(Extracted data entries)
= Beginning of Section =

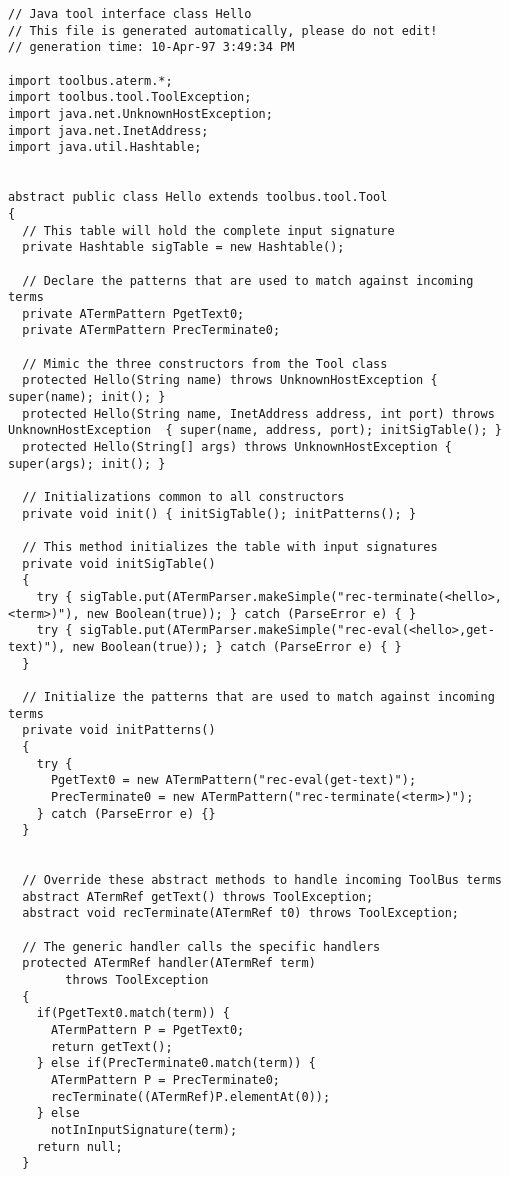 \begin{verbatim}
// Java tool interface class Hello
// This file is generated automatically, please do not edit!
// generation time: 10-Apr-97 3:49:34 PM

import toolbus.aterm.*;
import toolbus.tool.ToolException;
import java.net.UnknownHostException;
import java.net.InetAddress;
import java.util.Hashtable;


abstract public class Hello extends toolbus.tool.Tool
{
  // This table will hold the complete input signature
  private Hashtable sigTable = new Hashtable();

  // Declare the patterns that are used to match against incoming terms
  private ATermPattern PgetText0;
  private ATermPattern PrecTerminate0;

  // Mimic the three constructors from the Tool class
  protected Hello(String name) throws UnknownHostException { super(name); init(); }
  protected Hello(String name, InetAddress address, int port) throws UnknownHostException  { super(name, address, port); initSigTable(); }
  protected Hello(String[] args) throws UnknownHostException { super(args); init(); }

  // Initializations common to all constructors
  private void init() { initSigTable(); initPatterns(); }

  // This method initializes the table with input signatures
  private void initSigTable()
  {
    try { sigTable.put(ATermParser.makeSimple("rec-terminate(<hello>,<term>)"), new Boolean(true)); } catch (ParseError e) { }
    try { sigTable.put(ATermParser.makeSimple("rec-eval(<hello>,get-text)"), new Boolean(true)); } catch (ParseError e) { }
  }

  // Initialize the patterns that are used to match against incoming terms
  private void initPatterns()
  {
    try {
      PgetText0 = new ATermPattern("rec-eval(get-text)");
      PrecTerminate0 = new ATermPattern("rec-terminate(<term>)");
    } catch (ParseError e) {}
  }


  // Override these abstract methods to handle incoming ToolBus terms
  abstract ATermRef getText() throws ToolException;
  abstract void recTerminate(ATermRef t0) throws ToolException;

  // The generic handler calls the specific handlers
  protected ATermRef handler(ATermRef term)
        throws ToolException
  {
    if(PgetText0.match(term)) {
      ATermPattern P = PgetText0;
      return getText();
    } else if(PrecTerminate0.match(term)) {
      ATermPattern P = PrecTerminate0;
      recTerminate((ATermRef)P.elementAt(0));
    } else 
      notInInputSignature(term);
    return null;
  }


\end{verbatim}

= End of Section =

▶ _Task description_: Please print each entry exactly as given and keep pictures out of it.

▶ _Result of this exercise_:
 \begin{verbatim}
// Java tool interface class Hello
// This file is generated automatically, please do not edit!
// generation time: 10-Apr-97 3:49:34 PM

import toolbus.aterm.*;
import toolbus.tool.ToolException;
import java.net.UnknownHostException;
import java.net.InetAddress;
import java.util.Hashtable;


abstract public class Hello extends toolbus.tool.Tool
{
  // This table will hold the complete input signature
  private Hashtable sigTable = new Hashtable();

  // Declare the patterns that are used to match against incoming terms
  private ATermPattern PgetText0;
  private ATermPattern PrecTerminate0;

  // Mimic the three constructors from the Tool class
  protected Hello(String name) throws UnknownHostException { super(name); init(); }
  protected Hello(String name, InetAddress address, int port) throws UnknownHostException  { super(name, address, port); initSigTable(); }
  protected Hello(String[] args) throws UnknownHostException { super(args); init(); }

  // Initializations common to all constructors
  private void init() { initSigTable(); initPatterns(); }

  // This method initializes the table with input signatures
  private void initSigTable()
  {
    try { sigTable.put(ATermParser.makeSimple("rec-terminate(<hello>,<term>)"), new Boolean(true)); } catch (ParseError e) { }
    try { sigTable.put(ATermParser.makeSimple("rec-eval(<hello>,get-text)"), new Boolean(true)); } catch (ParseError e) { }
  }

  // Initialize the patterns that are used to match against incoming terms
  private void initPatterns()
  {
    try {
      PgetText0 = new ATermPattern("rec-eval(get-text)");
      PrecTerminate0 = new ATermPattern("rec-terminate(<term>)");
    } catch (ParseError e) {}
  }


  // Override these abstract methods to handle incoming ToolBus terms
  abstract ATermRef getText() throws ToolException;
  abstract void recTerminate(ATermRef t0) throws ToolException;

  // The generic handler calls the specific handlers
  protected ATermRef handler(ATermRef term)
        throws ToolException
  {
    if(PgetText0.match(term)) {
      ATermPattern P = PgetText0;
      return getText();
    } else if(PrecTerminate0.match(term)) {
      ATermPattern P = PrecTerminate0;
      recTerminate((ATermRef)P.elementAt(0));
    } else 
      notInInputSignature(term);
    return null;
  }


\end{verbatim}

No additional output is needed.